[Collected data]

* * * * *

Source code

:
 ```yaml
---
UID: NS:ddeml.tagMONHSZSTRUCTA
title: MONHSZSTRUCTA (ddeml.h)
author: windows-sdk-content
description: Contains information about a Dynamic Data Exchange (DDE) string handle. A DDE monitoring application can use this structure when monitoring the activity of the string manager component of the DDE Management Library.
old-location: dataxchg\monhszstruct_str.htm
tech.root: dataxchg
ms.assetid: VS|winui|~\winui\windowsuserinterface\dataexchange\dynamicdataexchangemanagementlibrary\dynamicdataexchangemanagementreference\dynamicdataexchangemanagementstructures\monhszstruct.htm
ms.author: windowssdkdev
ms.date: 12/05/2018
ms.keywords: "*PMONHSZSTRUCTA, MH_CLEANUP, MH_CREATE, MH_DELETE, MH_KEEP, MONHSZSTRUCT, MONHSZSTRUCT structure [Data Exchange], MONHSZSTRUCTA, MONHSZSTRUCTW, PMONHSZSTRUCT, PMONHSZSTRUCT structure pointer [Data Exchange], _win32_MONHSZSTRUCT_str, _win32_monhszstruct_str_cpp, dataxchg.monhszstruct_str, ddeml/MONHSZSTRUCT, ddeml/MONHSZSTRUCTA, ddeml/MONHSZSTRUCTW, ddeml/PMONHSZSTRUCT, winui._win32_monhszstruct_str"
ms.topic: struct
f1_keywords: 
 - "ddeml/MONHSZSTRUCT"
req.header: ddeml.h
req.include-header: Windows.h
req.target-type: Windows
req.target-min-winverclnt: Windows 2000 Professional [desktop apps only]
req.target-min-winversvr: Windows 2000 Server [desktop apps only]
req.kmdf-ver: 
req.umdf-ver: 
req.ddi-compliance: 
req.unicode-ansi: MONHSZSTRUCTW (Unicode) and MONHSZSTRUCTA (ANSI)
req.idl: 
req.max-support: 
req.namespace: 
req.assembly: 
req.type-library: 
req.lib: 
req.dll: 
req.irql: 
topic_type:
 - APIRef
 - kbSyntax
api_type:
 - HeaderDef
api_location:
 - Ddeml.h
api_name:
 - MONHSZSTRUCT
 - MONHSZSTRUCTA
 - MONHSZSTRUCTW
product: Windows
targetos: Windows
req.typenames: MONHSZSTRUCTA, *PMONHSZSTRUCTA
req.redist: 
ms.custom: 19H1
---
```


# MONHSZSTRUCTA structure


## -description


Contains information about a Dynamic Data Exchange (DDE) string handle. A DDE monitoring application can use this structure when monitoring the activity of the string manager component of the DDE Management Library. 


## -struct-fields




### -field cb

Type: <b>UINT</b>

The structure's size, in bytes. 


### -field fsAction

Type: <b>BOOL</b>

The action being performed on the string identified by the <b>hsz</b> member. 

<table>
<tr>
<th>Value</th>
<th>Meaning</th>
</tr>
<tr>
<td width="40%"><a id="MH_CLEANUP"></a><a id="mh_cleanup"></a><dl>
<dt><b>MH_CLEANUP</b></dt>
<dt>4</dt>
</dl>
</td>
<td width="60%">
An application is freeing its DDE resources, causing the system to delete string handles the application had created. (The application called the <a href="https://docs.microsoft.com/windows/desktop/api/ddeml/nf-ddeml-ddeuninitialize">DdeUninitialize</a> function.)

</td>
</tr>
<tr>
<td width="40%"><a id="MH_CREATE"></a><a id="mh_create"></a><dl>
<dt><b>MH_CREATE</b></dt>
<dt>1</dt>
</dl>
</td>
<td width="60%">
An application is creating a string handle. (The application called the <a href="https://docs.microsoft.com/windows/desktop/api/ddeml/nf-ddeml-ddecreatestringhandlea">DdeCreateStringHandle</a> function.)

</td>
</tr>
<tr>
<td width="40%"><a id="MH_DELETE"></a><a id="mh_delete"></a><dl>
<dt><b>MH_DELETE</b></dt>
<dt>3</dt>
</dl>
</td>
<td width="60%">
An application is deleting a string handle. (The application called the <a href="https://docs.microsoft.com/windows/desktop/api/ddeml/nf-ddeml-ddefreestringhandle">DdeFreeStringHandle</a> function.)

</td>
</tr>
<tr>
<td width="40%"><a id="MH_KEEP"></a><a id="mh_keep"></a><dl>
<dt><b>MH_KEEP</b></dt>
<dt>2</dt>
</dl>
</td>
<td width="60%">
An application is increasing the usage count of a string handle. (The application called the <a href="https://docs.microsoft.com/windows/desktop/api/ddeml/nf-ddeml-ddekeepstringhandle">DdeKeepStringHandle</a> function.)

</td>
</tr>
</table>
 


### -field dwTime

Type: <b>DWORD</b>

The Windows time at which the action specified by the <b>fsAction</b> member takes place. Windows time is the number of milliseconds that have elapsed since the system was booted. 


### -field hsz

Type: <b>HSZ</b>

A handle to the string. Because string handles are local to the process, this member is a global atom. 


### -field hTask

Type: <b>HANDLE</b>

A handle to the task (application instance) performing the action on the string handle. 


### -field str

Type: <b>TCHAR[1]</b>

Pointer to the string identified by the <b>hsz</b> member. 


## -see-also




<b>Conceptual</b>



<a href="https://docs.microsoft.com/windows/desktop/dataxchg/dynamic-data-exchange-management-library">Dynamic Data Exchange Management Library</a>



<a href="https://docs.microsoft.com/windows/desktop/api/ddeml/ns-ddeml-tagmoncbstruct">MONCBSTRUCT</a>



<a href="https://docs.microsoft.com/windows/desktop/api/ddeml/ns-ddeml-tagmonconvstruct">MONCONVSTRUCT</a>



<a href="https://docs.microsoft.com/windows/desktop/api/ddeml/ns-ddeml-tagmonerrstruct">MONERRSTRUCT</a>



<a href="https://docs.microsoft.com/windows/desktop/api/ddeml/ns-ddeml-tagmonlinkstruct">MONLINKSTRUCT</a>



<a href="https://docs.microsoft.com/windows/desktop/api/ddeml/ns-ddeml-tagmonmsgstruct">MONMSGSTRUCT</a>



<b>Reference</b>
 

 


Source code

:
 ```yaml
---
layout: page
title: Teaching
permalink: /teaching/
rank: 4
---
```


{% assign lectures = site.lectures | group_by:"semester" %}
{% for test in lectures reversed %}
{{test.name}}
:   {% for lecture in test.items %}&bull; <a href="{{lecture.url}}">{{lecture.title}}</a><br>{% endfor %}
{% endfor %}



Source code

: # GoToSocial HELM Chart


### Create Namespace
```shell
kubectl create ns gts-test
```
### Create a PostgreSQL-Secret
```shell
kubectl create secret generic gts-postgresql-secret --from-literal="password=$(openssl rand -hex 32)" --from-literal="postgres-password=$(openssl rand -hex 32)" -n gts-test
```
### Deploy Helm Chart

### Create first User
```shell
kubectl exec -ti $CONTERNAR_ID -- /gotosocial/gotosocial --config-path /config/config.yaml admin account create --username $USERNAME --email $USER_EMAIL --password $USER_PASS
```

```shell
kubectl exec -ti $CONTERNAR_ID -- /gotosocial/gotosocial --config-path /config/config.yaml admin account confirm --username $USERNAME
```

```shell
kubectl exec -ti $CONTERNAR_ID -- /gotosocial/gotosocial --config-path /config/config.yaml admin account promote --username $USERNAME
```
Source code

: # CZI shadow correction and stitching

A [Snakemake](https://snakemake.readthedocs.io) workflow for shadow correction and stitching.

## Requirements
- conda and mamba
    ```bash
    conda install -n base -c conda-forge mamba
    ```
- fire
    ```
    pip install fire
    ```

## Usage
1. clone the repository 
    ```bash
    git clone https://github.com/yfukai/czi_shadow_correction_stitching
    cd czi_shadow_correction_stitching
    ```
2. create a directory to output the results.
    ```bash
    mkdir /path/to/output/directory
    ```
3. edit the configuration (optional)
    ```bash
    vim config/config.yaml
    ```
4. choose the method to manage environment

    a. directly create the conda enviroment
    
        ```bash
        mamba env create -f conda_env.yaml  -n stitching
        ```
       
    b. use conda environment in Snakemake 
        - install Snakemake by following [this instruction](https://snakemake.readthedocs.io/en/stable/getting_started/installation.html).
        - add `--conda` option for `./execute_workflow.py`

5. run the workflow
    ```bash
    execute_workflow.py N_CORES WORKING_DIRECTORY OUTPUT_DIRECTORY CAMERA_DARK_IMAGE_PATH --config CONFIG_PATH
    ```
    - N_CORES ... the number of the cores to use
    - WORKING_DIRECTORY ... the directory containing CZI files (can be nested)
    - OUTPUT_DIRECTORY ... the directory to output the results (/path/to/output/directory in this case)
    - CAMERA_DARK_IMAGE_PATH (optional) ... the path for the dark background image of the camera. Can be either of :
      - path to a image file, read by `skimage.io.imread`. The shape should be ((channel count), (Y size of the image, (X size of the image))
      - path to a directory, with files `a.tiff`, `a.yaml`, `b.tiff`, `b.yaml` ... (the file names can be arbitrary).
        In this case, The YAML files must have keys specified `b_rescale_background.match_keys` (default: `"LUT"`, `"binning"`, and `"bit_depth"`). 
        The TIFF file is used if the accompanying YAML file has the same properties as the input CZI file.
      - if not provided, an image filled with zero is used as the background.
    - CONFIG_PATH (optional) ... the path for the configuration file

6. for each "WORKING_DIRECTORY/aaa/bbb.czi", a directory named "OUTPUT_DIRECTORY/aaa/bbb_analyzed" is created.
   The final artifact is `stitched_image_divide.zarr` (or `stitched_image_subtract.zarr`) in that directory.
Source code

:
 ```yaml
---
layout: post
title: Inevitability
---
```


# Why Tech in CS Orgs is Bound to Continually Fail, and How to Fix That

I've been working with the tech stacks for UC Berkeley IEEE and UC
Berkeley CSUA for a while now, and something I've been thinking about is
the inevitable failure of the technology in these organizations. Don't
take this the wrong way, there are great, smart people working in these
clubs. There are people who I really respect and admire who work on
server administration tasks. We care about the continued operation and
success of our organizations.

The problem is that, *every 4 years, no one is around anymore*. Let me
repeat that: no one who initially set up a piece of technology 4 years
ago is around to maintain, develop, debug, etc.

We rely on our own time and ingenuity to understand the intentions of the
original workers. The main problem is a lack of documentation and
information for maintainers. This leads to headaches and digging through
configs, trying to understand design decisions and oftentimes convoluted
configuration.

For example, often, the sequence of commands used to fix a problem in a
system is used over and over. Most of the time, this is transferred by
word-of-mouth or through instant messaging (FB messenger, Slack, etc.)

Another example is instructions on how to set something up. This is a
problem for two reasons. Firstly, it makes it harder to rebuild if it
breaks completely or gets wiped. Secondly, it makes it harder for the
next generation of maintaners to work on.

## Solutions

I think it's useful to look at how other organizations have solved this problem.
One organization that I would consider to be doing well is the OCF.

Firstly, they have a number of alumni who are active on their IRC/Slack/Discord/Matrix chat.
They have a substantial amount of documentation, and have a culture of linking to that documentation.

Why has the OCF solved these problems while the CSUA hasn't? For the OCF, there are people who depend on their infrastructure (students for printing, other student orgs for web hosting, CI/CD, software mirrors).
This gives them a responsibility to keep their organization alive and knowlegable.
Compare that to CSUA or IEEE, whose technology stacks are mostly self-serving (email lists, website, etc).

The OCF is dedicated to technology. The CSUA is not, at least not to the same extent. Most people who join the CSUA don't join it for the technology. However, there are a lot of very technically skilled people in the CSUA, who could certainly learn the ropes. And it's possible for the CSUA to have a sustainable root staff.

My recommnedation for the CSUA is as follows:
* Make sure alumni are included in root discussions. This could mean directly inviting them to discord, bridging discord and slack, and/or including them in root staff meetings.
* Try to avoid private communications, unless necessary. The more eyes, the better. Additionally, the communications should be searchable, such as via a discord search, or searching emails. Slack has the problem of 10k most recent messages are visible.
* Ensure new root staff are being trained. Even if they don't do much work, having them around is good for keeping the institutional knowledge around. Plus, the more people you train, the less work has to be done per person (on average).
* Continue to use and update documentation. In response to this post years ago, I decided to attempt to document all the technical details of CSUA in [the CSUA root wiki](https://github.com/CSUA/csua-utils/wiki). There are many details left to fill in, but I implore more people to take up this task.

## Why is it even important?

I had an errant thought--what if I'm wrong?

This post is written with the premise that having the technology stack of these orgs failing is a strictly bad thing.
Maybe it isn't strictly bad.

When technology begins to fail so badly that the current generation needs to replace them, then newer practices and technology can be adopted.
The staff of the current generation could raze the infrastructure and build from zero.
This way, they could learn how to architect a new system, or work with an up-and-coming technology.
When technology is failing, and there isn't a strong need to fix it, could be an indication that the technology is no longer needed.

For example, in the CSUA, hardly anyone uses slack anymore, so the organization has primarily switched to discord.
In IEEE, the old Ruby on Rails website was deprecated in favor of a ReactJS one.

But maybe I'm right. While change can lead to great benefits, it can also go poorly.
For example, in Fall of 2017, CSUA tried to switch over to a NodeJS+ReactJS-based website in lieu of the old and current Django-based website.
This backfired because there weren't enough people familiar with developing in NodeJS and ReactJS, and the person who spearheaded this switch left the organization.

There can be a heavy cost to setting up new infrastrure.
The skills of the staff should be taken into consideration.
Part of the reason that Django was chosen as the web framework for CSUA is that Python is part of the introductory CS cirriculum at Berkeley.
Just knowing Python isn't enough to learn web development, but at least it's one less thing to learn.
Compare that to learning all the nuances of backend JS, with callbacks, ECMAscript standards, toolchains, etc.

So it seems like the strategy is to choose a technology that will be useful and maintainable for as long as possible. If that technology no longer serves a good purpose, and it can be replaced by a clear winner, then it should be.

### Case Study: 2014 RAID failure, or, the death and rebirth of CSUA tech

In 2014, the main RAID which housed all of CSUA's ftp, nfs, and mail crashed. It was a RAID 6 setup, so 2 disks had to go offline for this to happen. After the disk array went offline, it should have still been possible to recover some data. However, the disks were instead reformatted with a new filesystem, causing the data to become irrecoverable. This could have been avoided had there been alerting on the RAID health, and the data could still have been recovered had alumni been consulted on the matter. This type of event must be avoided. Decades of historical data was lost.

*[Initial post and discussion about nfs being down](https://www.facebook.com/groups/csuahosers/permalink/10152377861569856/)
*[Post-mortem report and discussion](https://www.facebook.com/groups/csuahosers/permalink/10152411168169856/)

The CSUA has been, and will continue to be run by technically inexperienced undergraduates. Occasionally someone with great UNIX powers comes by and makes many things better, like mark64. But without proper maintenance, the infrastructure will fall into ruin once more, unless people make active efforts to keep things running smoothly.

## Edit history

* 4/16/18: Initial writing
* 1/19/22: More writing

* * * * *

EXERCISE –
Starting from the first line of the records above, retype each line exactly up to and including the one that contains "## -description", and nothing more.

ANSWER BOX –
Source code

:
 ```yaml
---
UID: NS:ddeml.tagMONHSZSTRUCTA
title: MONHSZSTRUCTA (ddeml.h)
author: windows-sdk-content
description: Contains information about a Dynamic Data Exchange (DDE) string handle. A DDE monitoring application can use this structure when monitoring the activity of the string manager component of the DDE Management Library.
old-location: dataxchg\monhszstruct_str.htm
tech.root: dataxchg
ms.assetid: VS|winui|~\winui\windowsuserinterface\dataexchange\dynamicdataexchangemanagementlibrary\dynamicdataexchangemanagementreference\dynamicdataexchangemanagementstructures\monhszstruct.htm
ms.author: windowssdkdev
ms.date: 12/05/2018
ms.keywords: "*PMONHSZSTRUCTA, MH_CLEANUP, MH_CREATE, MH_DELETE, MH_KEEP, MONHSZSTRUCT, MONHSZSTRUCT structure [Data Exchange], MONHSZSTRUCTA, MONHSZSTRUCTW, PMONHSZSTRUCT, PMONHSZSTRUCT structure pointer [Data Exchange], _win32_MONHSZSTRUCT_str, _win32_monhszstruct_str_cpp, dataxchg.monhszstruct_str, ddeml/MONHSZSTRUCT, ddeml/MONHSZSTRUCTA, ddeml/MONHSZSTRUCTW, ddeml/PMONHSZSTRUCT, winui._win32_monhszstruct_str"
ms.topic: struct
f1_keywords: 
 - "ddeml/MONHSZSTRUCT"
req.header: ddeml.h
req.include-header: Windows.h
req.target-type: Windows
req.target-min-winverclnt: Windows 2000 Professional [desktop apps only]
req.target-min-winversvr: Windows 2000 Server [desktop apps only]
req.kmdf-ver: 
req.umdf-ver: 
req.ddi-compliance: 
req.unicode-ansi: MONHSZSTRUCTW (Unicode) and MONHSZSTRUCTA (ANSI)
req.idl: 
req.max-support: 
req.namespace: 
req.assembly: 
req.type-library: 
req.lib: 
req.dll: 
req.irql: 
topic_type:
 - APIRef
 - kbSyntax
api_type:
 - HeaderDef
api_location:
 - Ddeml.h
api_name:
 - MONHSZSTRUCT
 - MONHSZSTRUCTA
 - MONHSZSTRUCTW
product: Windows
targetos: Windows
req.typenames: MONHSZSTRUCTA, *PMONHSZSTRUCTA
req.redist: 
ms.custom: 19H1
---
```


# MONHSZSTRUCTA structure


## -description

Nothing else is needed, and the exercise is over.